• **Exercise details**
Look through the data below for the line with "- make sure" and the line with "- run php artisan key:generate", then output those two and all lines in between, exactly as written.
───── Data for the task
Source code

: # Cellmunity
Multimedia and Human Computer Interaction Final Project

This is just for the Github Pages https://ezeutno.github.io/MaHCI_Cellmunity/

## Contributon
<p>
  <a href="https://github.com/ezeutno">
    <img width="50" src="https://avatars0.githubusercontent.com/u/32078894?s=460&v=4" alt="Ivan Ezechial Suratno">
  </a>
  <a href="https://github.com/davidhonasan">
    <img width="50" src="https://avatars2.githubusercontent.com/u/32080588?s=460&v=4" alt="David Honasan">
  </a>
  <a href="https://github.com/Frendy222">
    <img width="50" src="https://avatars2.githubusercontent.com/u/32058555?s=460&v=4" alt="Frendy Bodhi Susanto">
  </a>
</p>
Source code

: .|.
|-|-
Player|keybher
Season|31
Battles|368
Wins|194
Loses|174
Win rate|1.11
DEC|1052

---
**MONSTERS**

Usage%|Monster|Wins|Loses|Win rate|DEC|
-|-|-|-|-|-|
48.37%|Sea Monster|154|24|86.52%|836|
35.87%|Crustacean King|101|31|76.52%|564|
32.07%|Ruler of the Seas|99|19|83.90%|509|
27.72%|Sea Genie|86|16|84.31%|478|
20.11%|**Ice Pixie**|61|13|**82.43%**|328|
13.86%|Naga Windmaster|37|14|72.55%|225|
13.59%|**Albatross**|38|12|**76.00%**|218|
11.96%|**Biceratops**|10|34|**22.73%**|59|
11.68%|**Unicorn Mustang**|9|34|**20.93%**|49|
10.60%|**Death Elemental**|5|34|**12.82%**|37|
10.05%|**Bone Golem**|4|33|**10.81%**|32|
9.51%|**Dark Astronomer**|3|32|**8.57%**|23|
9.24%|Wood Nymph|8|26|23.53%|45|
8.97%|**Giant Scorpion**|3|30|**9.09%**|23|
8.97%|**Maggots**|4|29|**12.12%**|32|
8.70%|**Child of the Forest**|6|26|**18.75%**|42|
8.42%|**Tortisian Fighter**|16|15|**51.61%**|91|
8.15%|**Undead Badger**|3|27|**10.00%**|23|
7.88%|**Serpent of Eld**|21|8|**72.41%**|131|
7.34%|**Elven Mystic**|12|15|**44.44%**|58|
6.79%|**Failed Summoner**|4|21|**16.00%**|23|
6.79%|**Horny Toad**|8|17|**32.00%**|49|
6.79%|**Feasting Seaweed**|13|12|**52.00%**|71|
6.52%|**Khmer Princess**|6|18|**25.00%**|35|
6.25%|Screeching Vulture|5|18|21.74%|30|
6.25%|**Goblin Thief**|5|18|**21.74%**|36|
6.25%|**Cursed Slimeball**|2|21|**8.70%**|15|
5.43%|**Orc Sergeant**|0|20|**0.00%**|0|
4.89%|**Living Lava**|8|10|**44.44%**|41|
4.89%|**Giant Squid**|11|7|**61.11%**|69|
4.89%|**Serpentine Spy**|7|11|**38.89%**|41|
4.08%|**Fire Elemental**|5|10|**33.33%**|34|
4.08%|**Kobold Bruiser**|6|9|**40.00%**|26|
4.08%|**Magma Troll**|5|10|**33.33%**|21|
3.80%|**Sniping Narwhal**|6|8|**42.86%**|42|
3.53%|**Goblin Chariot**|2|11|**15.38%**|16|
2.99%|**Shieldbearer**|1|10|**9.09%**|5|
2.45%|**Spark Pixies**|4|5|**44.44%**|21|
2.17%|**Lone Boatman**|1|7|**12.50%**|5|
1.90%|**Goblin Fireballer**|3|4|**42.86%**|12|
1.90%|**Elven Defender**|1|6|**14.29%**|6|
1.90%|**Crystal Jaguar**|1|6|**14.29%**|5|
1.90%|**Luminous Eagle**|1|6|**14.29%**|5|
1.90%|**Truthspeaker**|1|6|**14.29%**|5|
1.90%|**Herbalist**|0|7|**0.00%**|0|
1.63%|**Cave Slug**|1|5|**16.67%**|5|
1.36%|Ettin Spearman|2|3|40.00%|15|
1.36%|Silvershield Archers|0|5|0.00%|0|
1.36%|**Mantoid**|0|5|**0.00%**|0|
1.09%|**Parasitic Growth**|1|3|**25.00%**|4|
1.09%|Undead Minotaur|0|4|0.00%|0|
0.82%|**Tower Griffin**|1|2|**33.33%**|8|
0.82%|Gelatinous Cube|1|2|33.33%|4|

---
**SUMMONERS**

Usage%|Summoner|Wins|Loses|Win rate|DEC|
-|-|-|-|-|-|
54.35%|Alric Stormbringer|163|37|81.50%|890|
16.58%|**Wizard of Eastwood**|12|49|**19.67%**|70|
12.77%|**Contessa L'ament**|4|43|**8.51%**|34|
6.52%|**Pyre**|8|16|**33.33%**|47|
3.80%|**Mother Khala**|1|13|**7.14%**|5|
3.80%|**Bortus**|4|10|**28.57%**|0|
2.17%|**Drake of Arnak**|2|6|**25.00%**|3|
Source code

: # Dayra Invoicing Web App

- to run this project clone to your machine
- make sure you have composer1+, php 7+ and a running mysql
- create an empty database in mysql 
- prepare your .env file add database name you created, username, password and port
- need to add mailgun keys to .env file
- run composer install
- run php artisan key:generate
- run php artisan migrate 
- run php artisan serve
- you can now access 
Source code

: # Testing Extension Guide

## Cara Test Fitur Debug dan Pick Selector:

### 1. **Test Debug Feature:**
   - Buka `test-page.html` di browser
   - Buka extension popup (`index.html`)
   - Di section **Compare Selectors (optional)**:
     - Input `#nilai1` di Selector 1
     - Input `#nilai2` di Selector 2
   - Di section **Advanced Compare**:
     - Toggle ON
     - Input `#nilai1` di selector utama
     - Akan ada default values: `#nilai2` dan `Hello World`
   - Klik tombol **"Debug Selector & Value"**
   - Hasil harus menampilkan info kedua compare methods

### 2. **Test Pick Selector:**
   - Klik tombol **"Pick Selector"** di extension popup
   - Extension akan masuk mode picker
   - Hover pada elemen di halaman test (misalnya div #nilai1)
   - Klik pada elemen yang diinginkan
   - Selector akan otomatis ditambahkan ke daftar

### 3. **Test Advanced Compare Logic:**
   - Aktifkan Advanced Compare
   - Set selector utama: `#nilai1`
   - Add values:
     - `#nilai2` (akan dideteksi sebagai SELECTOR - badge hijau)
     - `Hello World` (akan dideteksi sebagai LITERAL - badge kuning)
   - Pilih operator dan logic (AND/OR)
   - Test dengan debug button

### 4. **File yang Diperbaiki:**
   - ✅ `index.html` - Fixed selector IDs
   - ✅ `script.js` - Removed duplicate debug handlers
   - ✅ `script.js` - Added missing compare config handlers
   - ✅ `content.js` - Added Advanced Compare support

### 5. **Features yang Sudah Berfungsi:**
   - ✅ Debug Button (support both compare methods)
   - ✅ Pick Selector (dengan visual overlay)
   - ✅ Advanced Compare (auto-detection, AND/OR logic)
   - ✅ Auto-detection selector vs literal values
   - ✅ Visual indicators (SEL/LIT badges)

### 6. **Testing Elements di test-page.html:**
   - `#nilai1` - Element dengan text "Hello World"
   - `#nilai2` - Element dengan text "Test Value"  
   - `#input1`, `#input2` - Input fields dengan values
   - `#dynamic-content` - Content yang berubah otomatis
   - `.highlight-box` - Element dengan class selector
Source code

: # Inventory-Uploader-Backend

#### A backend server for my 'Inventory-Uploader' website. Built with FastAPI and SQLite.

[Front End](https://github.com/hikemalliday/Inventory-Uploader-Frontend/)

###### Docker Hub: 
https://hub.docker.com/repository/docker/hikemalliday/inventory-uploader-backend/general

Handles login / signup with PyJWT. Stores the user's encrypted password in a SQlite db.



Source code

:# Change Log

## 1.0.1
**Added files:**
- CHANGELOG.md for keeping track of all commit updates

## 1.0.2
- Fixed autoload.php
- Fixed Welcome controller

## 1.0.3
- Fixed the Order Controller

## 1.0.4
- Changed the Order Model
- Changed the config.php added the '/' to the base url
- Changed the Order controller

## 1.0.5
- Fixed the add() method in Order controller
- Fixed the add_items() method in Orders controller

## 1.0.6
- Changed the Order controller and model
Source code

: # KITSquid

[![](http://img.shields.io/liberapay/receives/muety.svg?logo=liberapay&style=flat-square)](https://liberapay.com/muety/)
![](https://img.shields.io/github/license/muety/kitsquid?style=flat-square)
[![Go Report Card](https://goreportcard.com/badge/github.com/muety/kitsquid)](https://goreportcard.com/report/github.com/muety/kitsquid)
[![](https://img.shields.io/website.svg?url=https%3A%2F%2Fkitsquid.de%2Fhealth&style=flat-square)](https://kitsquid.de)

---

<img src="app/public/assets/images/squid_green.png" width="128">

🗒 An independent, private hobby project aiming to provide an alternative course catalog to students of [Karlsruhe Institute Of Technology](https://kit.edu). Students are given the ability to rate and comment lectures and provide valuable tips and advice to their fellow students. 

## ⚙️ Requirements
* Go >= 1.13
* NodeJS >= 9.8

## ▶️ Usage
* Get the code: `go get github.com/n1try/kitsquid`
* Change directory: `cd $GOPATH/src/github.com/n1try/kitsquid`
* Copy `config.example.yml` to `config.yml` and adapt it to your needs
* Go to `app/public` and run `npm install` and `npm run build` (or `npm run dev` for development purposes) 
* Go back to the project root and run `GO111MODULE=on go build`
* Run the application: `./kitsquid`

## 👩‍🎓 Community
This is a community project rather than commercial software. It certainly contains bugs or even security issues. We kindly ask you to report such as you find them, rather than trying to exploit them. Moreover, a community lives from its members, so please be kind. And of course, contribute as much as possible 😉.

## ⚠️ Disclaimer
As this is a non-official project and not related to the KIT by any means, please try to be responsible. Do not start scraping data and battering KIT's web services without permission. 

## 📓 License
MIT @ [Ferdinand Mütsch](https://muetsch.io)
──────────
• **Written response**
- make sure you have composer1+, php 7+ and a running mysql
- create an empty database in mysql 
- prepare your .env file add database name you created, username, password and port
- need to add mailgun keys to .env file
- run composer install
- run php artisan key:generate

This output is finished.